Gratitude has probably been one of the most important tools in my survival kit over the last few years. As lousy as things have been — in this world, in this country, and in my own life — I still find stuff to delight in, marvel at and feel intensely grateful for on a daily basis. Maybe it’s nothing more than a brain-splitting guitar riff, the rich reds of a late-afternoon sky, or a snuggling cat insistently head-butting my jaw, but the good bits are what continue to get me through the bad. And today, I’m especially grateful for the fact that I’ve reached *300* subscribers here at Jagged Time Lapse, not to mention that a significant portion of you are actually supporting this project with paid subscriptions. Thank you all very, very much!
So for alla youse paid subscriber types, here’s a little special Black Friday something to read while you’re stuck in the checkout line, waiting to get into the RSD Black Friday sale at your local record store, or maybe just chilling out at home because you’ve successfully managed to ignore the siren cry of DEALS DEALS DEALS…

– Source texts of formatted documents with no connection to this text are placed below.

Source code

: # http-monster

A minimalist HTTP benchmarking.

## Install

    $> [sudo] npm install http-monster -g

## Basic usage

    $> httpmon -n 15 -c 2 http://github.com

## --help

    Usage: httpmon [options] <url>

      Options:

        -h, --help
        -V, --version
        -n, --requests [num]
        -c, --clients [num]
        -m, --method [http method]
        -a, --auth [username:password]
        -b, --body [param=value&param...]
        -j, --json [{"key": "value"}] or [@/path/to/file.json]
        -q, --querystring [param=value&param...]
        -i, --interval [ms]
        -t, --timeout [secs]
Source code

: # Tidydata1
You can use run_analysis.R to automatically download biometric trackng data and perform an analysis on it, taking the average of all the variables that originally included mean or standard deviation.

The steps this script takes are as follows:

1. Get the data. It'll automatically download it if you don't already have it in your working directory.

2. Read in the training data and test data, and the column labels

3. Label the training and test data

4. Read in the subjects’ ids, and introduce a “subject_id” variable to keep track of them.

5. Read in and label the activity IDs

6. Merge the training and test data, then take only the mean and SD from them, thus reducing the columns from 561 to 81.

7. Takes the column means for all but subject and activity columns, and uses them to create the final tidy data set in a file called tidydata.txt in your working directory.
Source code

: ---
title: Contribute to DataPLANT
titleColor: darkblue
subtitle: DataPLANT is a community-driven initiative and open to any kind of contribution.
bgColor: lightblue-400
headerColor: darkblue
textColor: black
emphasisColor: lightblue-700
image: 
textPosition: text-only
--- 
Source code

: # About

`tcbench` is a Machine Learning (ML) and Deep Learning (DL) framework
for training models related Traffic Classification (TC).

As I mentioned back when I launched this thing, one of my intentions with Jagged Time Lapse is to to share some chapters from my musical-memoir-in-progress with paid subscribers as I kick them into shape. I don’t yet have a working title for the book, but the concept is similar to what my friend and colleague Josh Wilker did with his wonderful Cardboard Gods. Except where Josh used baseball cards from the 1970s as a means to make sense of his past, I’m using 45 rpm singles as a series of windows into my turbulent adolescence — a period of my life which coincided with some of the greatest music ever heard on AM (and FM) radio, and some of the absolute worst. Here is the latest chapter I’ve been playing with. Please let me know whatcha think…

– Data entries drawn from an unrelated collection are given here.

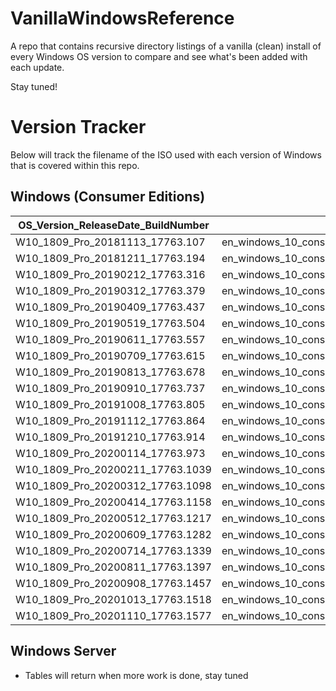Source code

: # VanillaWindowsReference
A repo that contains recursive directory listings of a vanilla (clean) install of every Windows OS version to compare and see what's been added with each update. 

Stay tuned! 

# Version Tracker

Below will track the filename of the ISO used with each version of Windows that is covered within this repo.

## Windows (Consumer Editions)

| OS_Version_ReleaseDate_BuildNumber | ISO                                                                                  |
|------------------------------------|--------------------------------------------------------------------------------------|
| W10_1809_Pro_20181113_17763.107    | en_windows_10_consumer_edition_version_1809_updated_sept_2018_x64_dvd_491ea967.iso   |
| W10_1809_Pro_20181211_17763.194    | en_windows_10_consumer_editions_version_1809_updated_dec_2018_x64_dvd_d7d23ac9.iso   |
| W10_1809_Pro_20190212_17763.316    | en_windows_10_consumer_edition_version_1809_updated_feb_2019_x64_dvd_258dbd0b.iso    |
| W10_1809_Pro_20190312_17763.379    | en_windows_10_consumer_editions_version_1809_updated_march_2019_x64_dvd_72376bfd.iso |
| W10_1809_Pro_20190409_17763.437    | en_windows_10_consumer_edition_version_1809_updated_april_2019_x64_dvd_b6a14039.iso  |
| W10_1809_Pro_20190519_17763.504    | en_windows_10_consumer_edition_version_1809_updated_may_2019_x64_dvd_75f0c72a.iso    |
| W10_1809_Pro_20190611_17763.557    | en_windows_10_consumer_edition_version_1809_updated_june_2019_x64_dvd_0251142c.iso   |
| W10_1809_Pro_20190709_17763.615    | en_windows_10_consumer_editions_version_1809_updated_july_2019_x64_dvd_3c496b49.iso  |
| W10_1809_Pro_20190813_17763.678    | en_windows_10_consumer_editions_version_1809_updated_aug_2019_x64_dvd_12587d31.iso   |
| W10_1809_Pro_20190910_17763.737    | en_windows_10_consumer_editions_version_1809_updated_sept_2019_x64_dvd_fc44b82a.iso  |
| W10_1809_Pro_20191008_17763.805    | en_windows_10_consumer_editions_version_1809_updated_oct_2019_x64_dvd_8ab7e99c.iso   |
| W10_1809_Pro_20191112_17763.864    | en_windows_10_consumer_editions_version_1809_updated_nov_2019_x64_dvd_9194b342.iso   |
| W10_1809_Pro_20191210_17763.914    | en_windows_10_consumer_editions_version_1809_updated_dec_2019_x64_dvd_fd4eda84.iso   |
| W10_1809_Pro_20200114_17763.973    | en_windows_10_consumer_editions_version_1809_updated_jan_2020_x64_dvd_8a20346d.iso   |
| W10_1809_Pro_20200211_17763.1039   | en_windows_10_consumer_editions_version_1809_updated_feb_2020_x64_dvd_fd8ac5c4.iso   |
| W10_1809_Pro_20200312_17763.1098   | en_windows_10_consumer_editions_version_1809_updated_march_2020_x64_dvd_274d94cd.iso |
| W10_1809_Pro_20200414_17763.1158   | en_windows_10_consumer_editions_version_1809_updated_april_2020_x64_dvd_e6965b51.iso |
| W10_1809_Pro_20200512_17763.1217   | en_windows_10_consumer_editions_version_1809_updated_may_2020_x64_dvd_671dcef2.iso   |
| W10_1809_Pro_20200609_17763.1282   | en_windows_10_consumer_editions_version_1809_updated_june_2020_x64_dvd_7ad5cb9e.iso  |
| W10_1809_Pro_20200714_17763.1339   | en_windows_10_consumer_editions_version_1809_updated_july_2020_x64_dvd_47ec1f58.iso  |
| W10_1809_Pro_20200811_17763.1397   | en_windows_10_consumer_editions_version_1809_updated_aug_2020_x64_dvd_9971cc37.iso   |
| W10_1809_Pro_20200908_17763.1457   | en_windows_10_consumer_editions_version_1809_updated_sep_2020_x64_dvd_91429a5b.iso   |
| W10_1809_Pro_20201013_17763.1518   | en_windows_10_consumer_editions_version_1809_updated_oct_2020_x64_dvd_3d175630.iso   |
| W10_1809_Pro_20201110_17763.1577   | en_windows_10_consumer_editions_version_1809_updated_nov_2020_x64_dvd_33433375.iso   |
## Windows Server

* Tables will return when more work is done, stay tuned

As far back as I could remember, the day after Thanksgiving had always meant either doing family stuff or returning from a trip involving family stuff. But on the morning of November 28, 1980, I woke up in my own bed giddy with the realization that I had no plans or obligations at all for this particular Black Friday — not that we called it “Black Friday” back then.
My mom and stepfather had some kind of social engagement that afternoon, and my sister was going to meet some of her friends and hang around the nearby Water Tower Place mall. Which left me completely on my own — and I decided over my breakfast bowl of Shredded Wheat that today was going to be the day that I finally ventured into downtown Chicago by myself…
Even though I’d lived in the Windy City for nearly a year, my solo movements had thus far been fairly limited. I’d worn out the pavement on the four-block stretch between our Lake Shore Drive apartment and Ogden Elementary during the first half of the year, I’d taken the 151 bus to and from my freshman year at Francis W. Parker High school during the second, and for several months I’d taken an animation class at the School of the Art Institute on Saturday mornings, which meant either walking or taking the bus a mile down Michigan Avenue to the museum and back. But literally everywhere else I’d been since moving Chicago had been in the company of either family or friends — back in those days, things had the potential to get fairly dicey even a block or two off the Gold Coast, and I hadn’t yet felt sufficiently knowledgeable or streetwise to go off exploring on my own.
Still, you can only spend so many days and nights looking out at a city from your ninth floor bedroom window before you’re completely consumed with the idea of actually becoming a part of it. It was time: The day after Thanksgiving 1980 was the day I would officially make the Windy City my city.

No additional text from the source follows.